■ RECORD SET ■
*****

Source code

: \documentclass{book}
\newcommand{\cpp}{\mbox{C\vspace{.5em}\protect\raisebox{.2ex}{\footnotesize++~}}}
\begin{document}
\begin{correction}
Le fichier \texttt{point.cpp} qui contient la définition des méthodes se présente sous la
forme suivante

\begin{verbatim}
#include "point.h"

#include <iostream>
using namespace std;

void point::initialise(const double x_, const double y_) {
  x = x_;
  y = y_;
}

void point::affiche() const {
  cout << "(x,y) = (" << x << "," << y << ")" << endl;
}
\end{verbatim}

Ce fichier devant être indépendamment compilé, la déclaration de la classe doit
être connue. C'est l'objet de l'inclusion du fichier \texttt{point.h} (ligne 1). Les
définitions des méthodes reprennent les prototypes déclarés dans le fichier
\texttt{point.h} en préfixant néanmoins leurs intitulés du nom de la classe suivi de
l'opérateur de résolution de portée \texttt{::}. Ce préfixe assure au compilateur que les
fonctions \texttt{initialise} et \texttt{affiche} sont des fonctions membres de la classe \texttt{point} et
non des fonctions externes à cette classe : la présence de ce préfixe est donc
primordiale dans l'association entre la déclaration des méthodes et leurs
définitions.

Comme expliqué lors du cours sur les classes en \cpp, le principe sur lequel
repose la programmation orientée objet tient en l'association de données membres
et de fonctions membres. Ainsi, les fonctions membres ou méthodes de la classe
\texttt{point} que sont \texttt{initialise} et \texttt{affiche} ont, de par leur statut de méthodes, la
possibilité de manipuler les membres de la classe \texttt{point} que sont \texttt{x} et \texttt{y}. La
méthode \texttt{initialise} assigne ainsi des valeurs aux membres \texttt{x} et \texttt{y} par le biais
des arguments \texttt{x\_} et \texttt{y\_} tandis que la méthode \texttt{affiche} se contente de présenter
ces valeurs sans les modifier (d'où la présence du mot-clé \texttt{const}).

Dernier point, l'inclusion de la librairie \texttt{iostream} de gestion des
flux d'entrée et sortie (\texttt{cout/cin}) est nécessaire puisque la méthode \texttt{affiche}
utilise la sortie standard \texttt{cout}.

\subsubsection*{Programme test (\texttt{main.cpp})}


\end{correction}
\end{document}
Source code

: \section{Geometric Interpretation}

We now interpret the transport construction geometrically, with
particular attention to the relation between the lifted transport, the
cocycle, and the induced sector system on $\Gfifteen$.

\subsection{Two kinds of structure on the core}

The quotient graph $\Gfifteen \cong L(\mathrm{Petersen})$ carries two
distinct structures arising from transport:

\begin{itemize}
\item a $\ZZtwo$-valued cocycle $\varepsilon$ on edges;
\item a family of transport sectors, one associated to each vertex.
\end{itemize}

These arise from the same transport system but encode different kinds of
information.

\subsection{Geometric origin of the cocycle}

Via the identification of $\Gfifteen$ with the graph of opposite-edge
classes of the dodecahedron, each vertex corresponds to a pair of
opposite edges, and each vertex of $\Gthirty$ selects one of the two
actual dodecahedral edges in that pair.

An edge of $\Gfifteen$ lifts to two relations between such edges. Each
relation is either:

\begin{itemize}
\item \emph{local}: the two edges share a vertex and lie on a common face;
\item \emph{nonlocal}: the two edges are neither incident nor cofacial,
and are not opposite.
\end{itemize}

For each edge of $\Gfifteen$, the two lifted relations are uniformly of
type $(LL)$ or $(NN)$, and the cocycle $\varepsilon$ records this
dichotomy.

*****

■ WHAT IS BEING ASKED ■
Return every line from the entries that holds the string "être".

■ RESPONSE ■
Ce fichier devant être indépendamment compilé, la déclaration de la classe doit
être connue. C'est l'objet de l'inclusion du fichier \texttt{point.h} (ligne 1). Les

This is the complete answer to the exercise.